Von: lup
St. Martin in Thurn – Werke des deutschen Malers Siegward Sprotte und eine Installation des Gadertaler Künstlers Lois Anvidalfarei präsentierte das Museum Ladin heute in seinem Hauptsitz in Sankt Martin in Thurn.
Eine Reise von Süden nach Norden, vom Gadertal bis zur deutschen Nordseeinsel Sylt. Dies erwartet die Besucherinnen und Besucher der Ausstellung „Siegward Sprotte. Nord süd, la geografia dl’ert“, die heute – zwanzig Jahre nach dem Tod des Künstlers (1913-2004) – im Museum Ladin Ciastel de Tor in Sankt Martin in Thurn eröffnet wurde. Die Verbindung des deutschen Malers mit dem Gadertal begann 1936, als Sprotte eher zufällig nach Kolfuschg kam, in den darauffolgenden Jahrzehnten kehrte er immer wieder hierher zurück. Die Gemeinde St. Martin in Thurn verlieh ihm 2003 die Ehrenbürgerschaft, das Museum feierte ihn damals mit einer Ausstellung und besitzt noch heute eine Sammlung von Werken, die der Künstler ihm im Laufe seines Lebens vermacht hat.

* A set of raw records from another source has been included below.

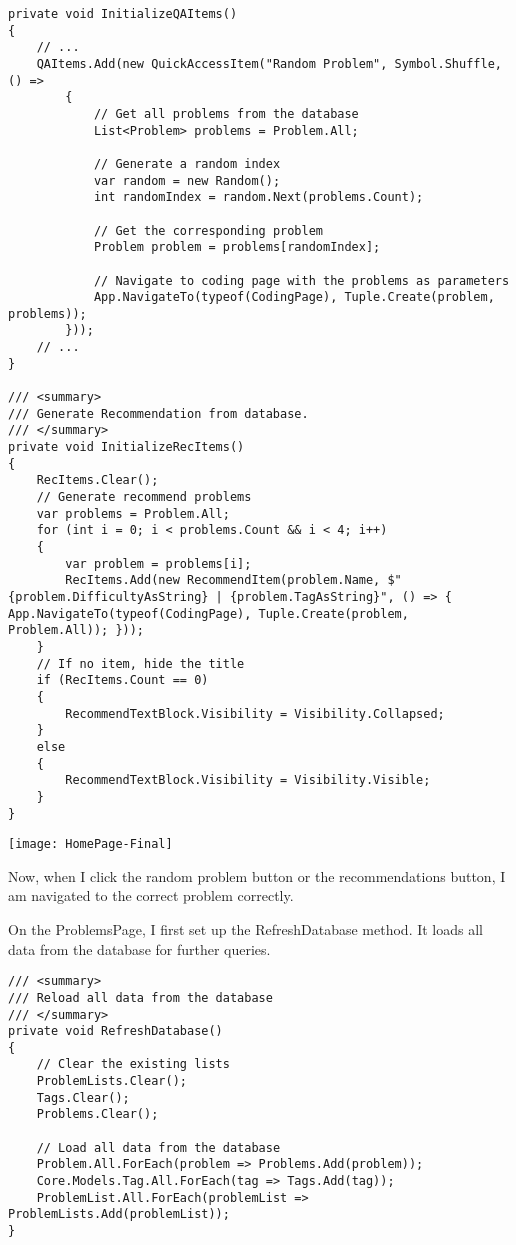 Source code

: \documentclass[report.tex]{subfiles}
\begin{document}
\begin{verbatim}
private void InitializeQAItems()
{
    // ...    
    QAItems.Add(new QuickAccessItem("Random Problem", Symbol.Shuffle, () =>
        {
            // Get all problems from the database
            List<Problem> problems = Problem.All;

            // Generate a random index
            var random = new Random();
            int randomIndex = random.Next(problems.Count);

            // Get the corresponding problem
            Problem problem = problems[randomIndex];

            // Navigate to coding page with the problems as parameters
            App.NavigateTo(typeof(CodingPage), Tuple.Create(problem, problems));
        }));
    // ...
}

/// <summary>
/// Generate Recommendation from database.
/// </summary>
private void InitializeRecItems()
{
    RecItems.Clear();
    // Generate recommend problems
    var problems = Problem.All;
    for (int i = 0; i < problems.Count && i < 4; i++)
    {
        var problem = problems[i];
        RecItems.Add(new RecommendItem(problem.Name, $"{problem.DifficultyAsString} | {problem.TagAsString}", () => { App.NavigateTo(typeof(CodingPage), Tuple.Create(problem, Problem.All)); }));
    }
    // If no item, hide the title
    if (RecItems.Count == 0)
    {
        RecommendTextBlock.Visibility = Visibility.Collapsed;
    }
    else
    {
        RecommendTextBlock.Visibility = Visibility.Visible;
    }
}
\end{verbatim}

\texttt{[image: HomePage-Final]}

Now, when I click the random problem button or the recommendations button, I am navigated to the correct problem correctly.

On the ProblemsPage, I first set up the RefreshDatabase method. It loads all data from the database for further queries.

\begin{verbatim}
/// <summary>
/// Reload all data from the database
/// </summary>
private void RefreshDatabase()
{
    // Clear the existing lists
    ProblemLists.Clear();
    Tags.Clear();
    Problems.Clear();

    // Load all data from the database
    Problem.All.ForEach(problem => Problems.Add(problem));
    Core.Models.Tag.All.ForEach(tag => Tags.Add(tag));
    ProblemList.All.ForEach(problemList => ProblemLists.Add(problemList));
}
\end{verbatim}
\end{document}
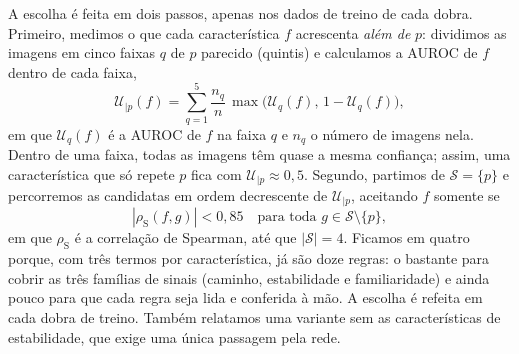 \documentclass[conference,a4paper]{IEEEtran}
\begin{document}
A escolha é feita em dois passos, apenas nos dados de treino de cada dobra. Primeiro, medimos o que
cada característica $f$ acrescenta \emph{além de} $p$: dividimos as imagens em cinco faixas $q$ de $p$ parecido
(quintis) e calculamos a AUROC de $f$ dentro de cada faixa,
\begin{equation}
  \mathcal{U}_{|p}(f) = \sum_{q=1}^{5} \frac{n_q}{n}\,\max\!\big(\mathcal{U}_q(f),\, 1 - \mathcal{U}_q(f)\big),
  \label{eq:auroc_alem}
\end{equation}
em que $\mathcal{U}_q(f)$ é a AUROC de $f$ na faixa $q$ e $n_q$ o número de imagens nela. Dentro de uma faixa, todas
as imagens têm quase a mesma confiança; assim, uma característica que só repete $p$ fica com $\mathcal{U}_{|p} \approx 0{,}5$.
Segundo, partimos de $\mathcal{S} = \{p\}$ e percorremos as candidatas em ordem decrescente de
$\mathcal{U}_{|p}$, aceitando $f$ somente se
\begin{equation}
  |\rho_{\mathrm{S}}(f, g)| < 0{,}85 \quad \text{para toda } g \in \mathcal{S} \setminus \{p\},
  \label{eq:selecao}
\end{equation}
em que $\rho_{\mathrm{S}}$ é a correlação de Spearman, até que $|\mathcal{S}| = 4$. Ficamos em quatro porque,
com três termos por característica, já são doze regras: o bastante para cobrir as três famílias de sinais
(caminho, estabilidade e familiaridade) e ainda pouco para que cada regra seja lida e conferida à mão.
A escolha é refeita em cada dobra de treino. Também relatamos uma variante sem as características de estabilidade,
que exige uma única passagem pela rede.
\end{document}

„Norden und Süden. Meer und Berge. Farbe und Form. Das sind die Gegensätze, die Sprotte mit äußerster Natürlichkeit in einen Dialog treten lässt“. So fasst Kurator Phil Mer die Themen der Ausstellung zusammen. Dabei lässt der Maler, der sich ausdrücklich nicht als Landschaftsmaler bezeichnet, durchblicken, dass seine Bilder nicht das wiedergeben, was seine Augen sehen. Das zeigt sich zum Beispiel darin, dass er die Landschaft, die ihn umgab, normalerweise nicht en plein air malte. Er malte das Meer, wenn er in den Bergen war, oder umgekehrt die Berge, wenn er zu Hause an der Nordsee war. „Das ist typisch für einen erfahrenen Künstler, der das, was er aufnimmt und sieht, verinnerlicht und abruft, wenn er sich seiner Kunst widmet“, betont Phil Mer. Und im Gegensatz zu einem typischen Phänomen in der Kunstgeschichte, dass die Farben eines Malers oder einer Malerin nach einer Reise in den Süden lebhafter, flammender werden, findet Sprotte im Norden die dominierende Farbe seiner Palette, im Süden die Anatomie der Form. In den Bergen sind Sprottes Farben dunkler, die Pinselstriche spärlicher, aber umso entschiedener. Paradoxerweise wählt er für den Norden wärmere und für den Süden kältere Farben.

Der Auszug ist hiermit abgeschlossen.